MESSENGER mission controllers at the Johns Hopkins University Applied Physics Laboratory (APL) in Laurel, Md., conducted the second of two maneuvers required to reduce the spacecraft's orbital period about Mercury. The first maneuver, completed on Monday, shortened the orbital period from 11.6 to 9.1 hours and consumed the remaining oxidizer, one of two propellants that fuel the higher-efficiency large thruster. With today's maneuver, accomplished with the spacecraft's four medium-sized thrusters, MESSENGER is now in the 8-hour orbit from which it will operate for the next year.
MESSENGER was 133 million kilometers (83 million miles) from Earth when the 4-minute maneuver began at 7:05 p.m.
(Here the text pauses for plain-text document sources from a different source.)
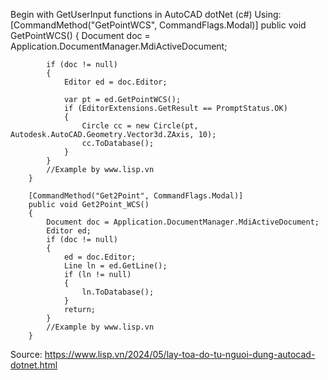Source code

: Begin with GetUserInput functions in AutoCAD dotNet (c#)
Using:
        [CommandMethod("GetPointWCS", CommandFlags.Modal)]
        public void GetPointWCS()
        {
            Document doc = Application.DocumentManager.MdiActiveDocument;

            if (doc != null)
            {
                Editor ed = doc.Editor;

                var pt = ed.GetPointWCS();
                if (EditorExtensions.GetResult == PromptStatus.OK)
                {
                    Circle cc = new Circle(pt, Autodesk.AutoCAD.Geometry.Vector3d.ZAxis, 10);
                    cc.ToDatabase();
                }
            }
            //Example by www.lisp.vn
        }

        [CommandMethod("Get2Point", CommandFlags.Modal)]
        public void Get2Point_WCS()
        {
            Document doc = Application.DocumentManager.MdiActiveDocument;
            Editor ed;
            if (doc != null)
            {
                ed = doc.Editor;
                Line ln = ed.GetLine();
                if (ln != null)
                {
                    ln.ToDatabase();
                }
                return;
            }
            //Example by www.lisp.vn
        }
Source: https://www.lisp.vn/2024/05/lay-toa-do-tu-nguoi-dung-autocad-dotnet.html
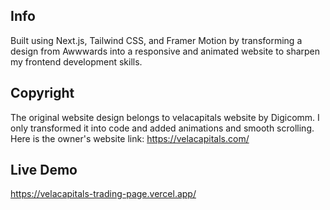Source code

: ## Info
Built using Next.js, Tailwind CSS, and Framer Motion by transforming a design from Awwwards into a responsive and animated website to sharpen my frontend development skills.

## Copyright
The original website design belongs to velacapitals website by Digicomm. I only transformed it into code and added animations and smooth scrolling.
Here is the owner's website link: https://velacapitals.com/

## Live Demo
https://velacapitals-trading-page.vercel.app/

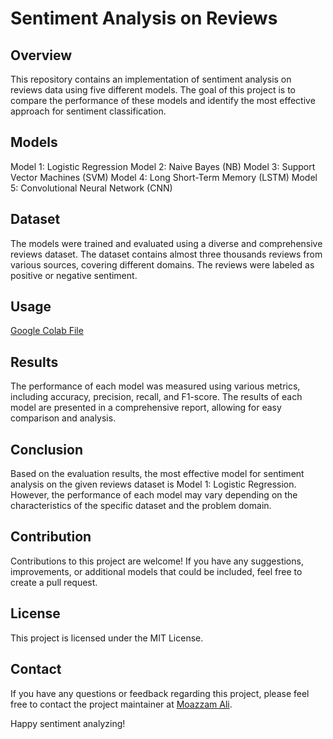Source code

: # Sentiment Analysis on Reviews
## Overview
This repository contains an implementation of sentiment analysis on reviews data using five different models. The goal of this project is to compare the performance of these models and identify the most effective approach for sentiment classification.

## Models
Model 1: Logistic Regression
Model 2: Naive Bayes (NB)
Model 3: Support Vector Machines (SVM)
Model 4: Long Short-Term Memory (LSTM)
Model 5: Convolutional Neural Network (CNN)

## Dataset
The models were trained and evaluated using a diverse and comprehensive reviews dataset. The dataset contains almost three thousands reviews from various sources, covering different domains. The reviews were labeled as positive or negative sentiment.

## Usage
<a href="https://drive.google.com/file/d/1XQgVTaYoB__L7D1MXgG7FiYDCegOwVoZ/view?usp=sharing">Google Colab File</a>

## Results
The performance of each model was measured using various metrics, including accuracy, precision, recall, and F1-score. The results of each model are presented in a comprehensive report, allowing for easy comparison and analysis.

## Conclusion
Based on the evaluation results, the most effective model for sentiment analysis on the given reviews dataset is Model 1: Logistic Regression. However, the performance of each model may vary depending on the characteristics of the specific dataset and the problem domain.

## Contribution
Contributions to this project are welcome! If you have any suggestions, improvements, or additional models that could be included, feel free to create a pull request.

## License
This project is licensed under the MIT License.

## Contact
If you have any questions or feedback regarding this project, please feel free to contact the project maintainer at 
<a href="https://www.linkedin.com/in/meermoazzam/">Moazzam Ali</a>.

Happy sentiment analyzing!
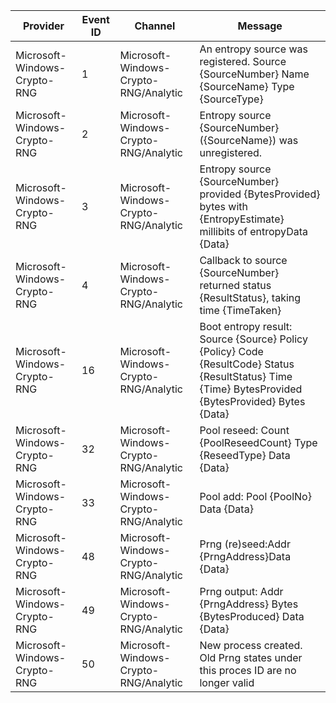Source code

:Provider                      |  Event ID  |  Channel                                |  Message
------------------------------|------------|-----------------------------------------|-----------------------------------------------------------------------------------------------------------------------------------------------------
Microsoft-Windows-Crypto-RNG  |  1         |  Microsoft-Windows-Crypto-RNG/Analytic  |  An entropy source was registered.	Source	{SourceNumber}	Name	{SourceName}	Type	{SourceType}
Microsoft-Windows-Crypto-RNG  |  2         |  Microsoft-Windows-Crypto-RNG/Analytic  |  Entropy source {SourceNumber} ({SourceName}) was unregistered.
Microsoft-Windows-Crypto-RNG  |  3         |  Microsoft-Windows-Crypto-RNG/Analytic  |  Entropy source {SourceNumber} provided {BytesProvided} bytes with {EntropyEstimate} millibits of entropyData	{Data}
Microsoft-Windows-Crypto-RNG  |  4         |  Microsoft-Windows-Crypto-RNG/Analytic  |  Callback to source {SourceNumber} returned status {ResultStatus}, taking time {TimeTaken}
Microsoft-Windows-Crypto-RNG  |  16        |  Microsoft-Windows-Crypto-RNG/Analytic  |  Boot entropy result:	Source	{Source}	Policy	{Policy}	Code	{ResultCode}	Status	{ResultStatus}	Time	{Time}	BytesProvided	{BytesProvided}	Bytes	{Data}
Microsoft-Windows-Crypto-RNG  |  32        |  Microsoft-Windows-Crypto-RNG/Analytic  |  Pool reseed:	Count	{PoolReseedCount}	Type	{ReseedType}	Data	{Data}
Microsoft-Windows-Crypto-RNG  |  33        |  Microsoft-Windows-Crypto-RNG/Analytic  |  Pool add:	Pool	{PoolNo}	Data	{Data}
Microsoft-Windows-Crypto-RNG  |  48        |  Microsoft-Windows-Crypto-RNG/Analytic  |  Prng (re)seed:Addr	{PrngAddress}Data	{Data}
Microsoft-Windows-Crypto-RNG  |  49        |  Microsoft-Windows-Crypto-RNG/Analytic  |  Prng output:	Addr	{PrngAddress}	Bytes	{BytesProduced}	Data	{Data}
Microsoft-Windows-Crypto-RNG  |  50        |  Microsoft-Windows-Crypto-RNG/Analytic  |  New process created. Old Prng states under this proces ID are no longer valid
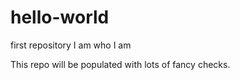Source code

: # hello-world
first repository
I am who I am

This repo will be populated with lots of fancy checks.
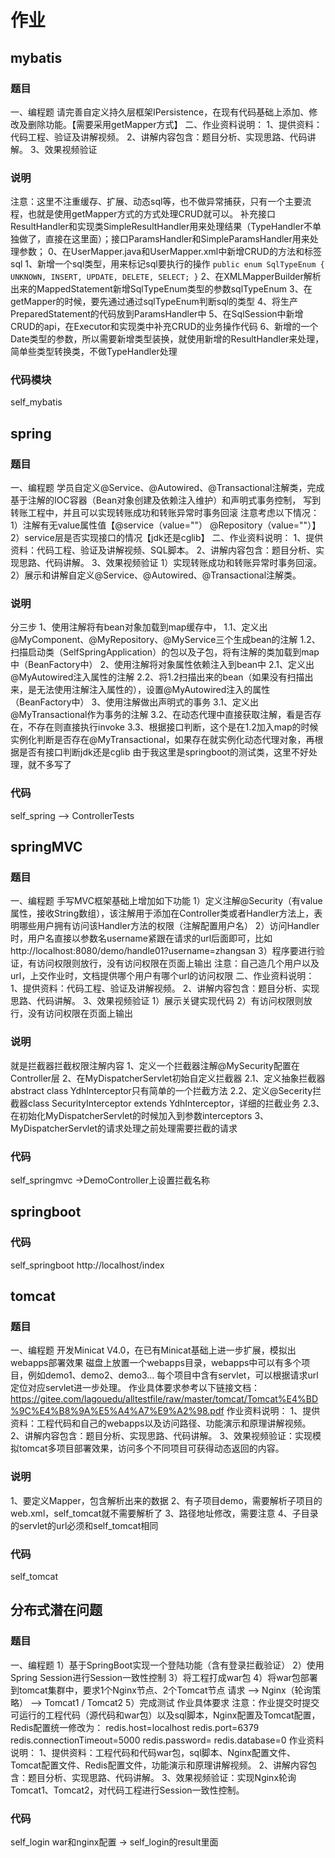 # 作业
## mybatis
### 题目
一、编程题
请完善自定义持久层框架IPersistence，在现有代码基础上添加、修改及删除功能。【需要采用getMapper方式】
二、作业资料说明：
1、提供资料：代码工程、验证及讲解视频。
2、讲解内容包含：题目分析、实现思路、代码讲解。
3、效果视频验证
### 说明
注意：这里不注重缓存、扩展、动态sql等，也不做异常捕获，只有一个主要流程，也就是使用getMapper方式的方式处理CRUD就可以。
补充接口ResultHandler和实现类SimpleResultHandler用来处理结果（TypeHandler不单独做了，直接在这里面）；接口ParamsHandler和SimpleParamsHandler用来处理参数；
0、在UserMapper.java和UserMapper.xml中新增CRUD的方法和标签sql
1、新增一个sql类型，用来标记sql要执行的操作
`public enum SqlTypeEnum {
UNKNOWN, INSERT, UPDATE, DELETE, SELECT;
}`
2、在XMLMapperBuilder解析出来的MappedStatement新增SqlTypeEnum类型的参数sqlTypeEnum
3、在getMapper的时候，要先通过通过sqlTypeEnum判断sql的类型
4、将生产PreparedStatement的代码放到ParamsHandler中
5、在SqlSession中新增CRUD的api，在Executor和实现类中补充CRUD的业务操作代码
6、新增的一个Date类型的参数，所以需要新增类型装换，就使用新增的ResultHandler来处理，简单些类型转换类，不做TypeHandler处理
### 代码模块
self_mybatis

## spring
### 题目
一、编程题
学员自定义@Service、@Autowired、@Transactional注解类，完成基于注解的IOC容器（Bean对象创建及依赖注入维护）和声明式事务控制，
写到转账工程中，并且可以实现转账成功和转账异常时事务回滚
注意考虑以下情况：
1）注解有无value属性值【@service（value=""） @Repository（value=""）】
2）service层是否实现接口的情况【jdk还是cglib】
二、作业资料说明：
1、提供资料：代码工程、验证及讲解视频、SQL脚本。
2、讲解内容包含：题目分析、实现思路、代码讲解。
3、效果视频验证
1）实现转账成功和转账异常时事务回滚。
2）展示和讲解自定义@Service、@Autowired、@Transactional注解类。
### 说明
分三步
1、使用注解将有bean对象加载到map缓存中，
1.1、定义出@MyComponent、@MyRepository、@MyService三个生成bean的注解
1.2、扫描启动类（SelfSpringApplication）的包以及子包，将有注解的类加载到map中（BeanFactory中）
2、使用注解将对象属性依赖注入到bean中
2.1、定义出@MyAutowired注入属性的注解
2.2、将1.2扫描出来的bean（如果没有扫描出来，是无法使用注解注入属性的），设置@MyAutowired注入的属性（BeanFactory中）
3、使用注解做出声明式的事务
3.1、定义出@MyTransactional作为事务的注解
3.2、在动态代理中直接获取注解，看是否存在，不存在则直接执行invoke
3.3、根据接口判断，这个是在1.2加入map的时候实例化判断是否存在@MyTransactional，如果存在就实例化动态代理对象，再根据是否有接口判断jdk还是cglib
由于我这里是springboot的测试类，这里不好处理，就不多写了
### 代码
self_spring  -->  ControllerTests

## springMVC
### 题目
一、编程题
手写MVC框架基础上增加如下功能
1）定义注解@Security（有value属性，接收String数组），该注解用于添加在Controller类或者Handler方法上，表明哪些用户拥有访问该Handler方法的权限（注解配置用户名）
2）访问Handler时，用户名直接以参数名username紧跟在请求的url后面即可，比如http://localhost:8080/demo/handle01?username=zhangsan
3）程序要进行验证，有访问权限则放行，没有访问权限在页面上输出
注意：自己造几个用户以及url，上交作业时，文档提供哪个用户有哪个url的访问权限
二、作业资料说明：
1、提供资料：代码工程、验证及讲解视频。
2、讲解内容包含：题目分析、实现思路、代码讲解。
3、效果视频验证
1）展示关键实现代码
2）有访问权限则放行，没有访问权限在页面上输出
### 说明
就是拦截器拦截权限注解内容
1、定义一个拦截器注解@MySecurity配置在Controller层
2、在MyDispatcherServlet初始自定义拦截器
2.1、定义抽象拦截器abstract class YdhInterceptor只有简单的一个拦截方法
2.2、定义@Secerity拦截器class SecurityInterceptor extends YdhInterceptor，详细的拦截业务
2.3、在初始化MyDispatcherServlet的时候加入到参数interceptors
3、MyDispatcherServlet的请求处理之前处理需要拦截的请求
### 代码
self_springmvc ->DemoController上设置拦截名称

## springboot
### 代码
self_springboot    http://localhost/index

## tomcat
### 题目
一、编程题
开发Minicat V4.0，在已有Minicat基础上进一步扩展，模拟出webapps部署效果 磁盘上放置一个webapps目录，webapps中可以有多个项目，例如demo1、demo2、demo3... 每个项目中含有servlet，可以根据请求url定位对应servlet进一步处理。
作业具体要求参考以下链接文档：
https://gitee.com/lagouedu/alltestfile/raw/master/tomcat/Tomcat%E4%BD%9C%E4%B8%9A%E5%A4%A7%E9%A2%98.pdf
作业资料说明：
1、提供资料：工程代码和自己的webapps以及访问路径、功能演示和原理讲解视频。
2、讲解内容包含：题目分析、实现思路、代码讲解。
3、效果视频验证：实现模拟tomcat多项目部署效果，访问多个不同项目可获得动态返回的内容。
### 说明
1、要定义Mapper，包含解析出来的数据
2、有子项目demo，需要解析子项目的web.xml，self_tomcat就不需要解析了
3、路径地址修改，需要注意
4、子目录的servlet的url必须和self_tomcat相同
### 代码
self_tomcat

## 分布式潜在问题
### 题目
一、编程题
1）基于SpringBoot实现一个登陆功能（含有登录拦截验证）
2）使用Spring Session进行Session一致性控制
3）将工程打成war包
4）将war包部署到tomcat集群中，要求1个Nginx节点、2个Tomcat节点
请求 —> Nginx（轮询策略） —> Tomcat1 / Tomcat2
5）完成测试
作业具体要求
注意：作业提交时提交可运行的工程代码（源代码和war包）以及sql脚本，Nginx配置及Tomcat配置，Redis配置统一修改为：
redis.host=localhost
redis.port=6379
redis.connectionTimeout=5000
redis.password=
redis.database=0
作业资料说明：
1、提供资料：工程代码和代码war包，sql脚本、Nginx配置文件、Tomcat配置文件、Redis配置文件，功能演示和原理讲解视频。
2、讲解内容包含：题目分析、实现思路、代码讲解。
3、效果视频验证：实现Nginx轮询Tomcat1、Tomcat2，对代码工程进行Session一致性控制。
### 代码
self_login
war和nginx配置  -> self_login的result里面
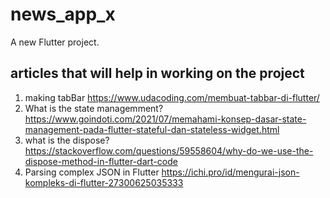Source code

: # news_app_x

A new Flutter project.

## articles that will help in working on the project

1. making tabBar https://www.udacoding.com/membuat-tabbar-di-flutter/
2. What is the state managemment? https://www.goindoti.com/2021/07/memahami-konsep-dasar-state-management-pada-flutter-stateful-dan-stateless-widget.html
3. what is the dispose? https://stackoverflow.com/questions/59558604/why-do-we-use-the-dispose-method-in-flutter-dart-code
4. Parsing complex JSON in Flutter https://ichi.pro/id/mengurai-json-kompleks-di-flutter-27300625035333



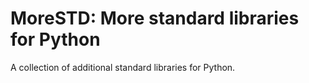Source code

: # MoreSTD: More standard libraries for Python

A collection of additional standard libraries for Python.


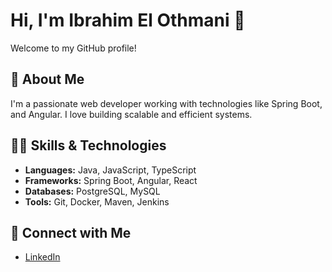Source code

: # Hi, I'm Ibrahim El Othmani 👋

Welcome to my GitHub profile!

## 🚀 About Me
I'm a passionate web developer working with technologies like Spring Boot, and Angular. I love building scalable and efficient systems.

## 🧑‍💻 Skills & Technologies
- **Languages:** Java, JavaScript, TypeScript
- **Frameworks:** Spring Boot, Angular, React
- **Databases:** PostgreSQL, MySQL
- **Tools:** Git, Docker, Maven, Jenkins

## 🔗 Connect with Me
- [LinkedIn](https://www.linkedin.com/in/ibrahim-el-othmani-elothmani/)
EDT. Mission controllers at APL verified the start of the maneuver 7 minutes and 23 seconds later, after the first signals indicating spacecraft thruster activity reached NASA's Deep Space Network tracking station in Canberra, Australia.
The shorter orbit will allow MESSENGER's science team to address new questions about Mercury's composition, geological evolution, and environment that were raised by discoveries made during the first year of orbital operations.
"For instance," says APL's Patrick Peplowski, "during the first year of orbital operations, MESSENGER's Gamma-Ray Spectrometer and X-Ray Spectrometer provided the first measurements of the abundances of many elements on Mercury's surface, including magnesium, sulfur, calcium, and potassium. The eight-hour orbit gives us more observing time at low altitudes, which will permit measurements of variations in surface composition on shorter spatial scales. Such information will give us new insight into the chemical and geological processes by which Mercury's crust was formed."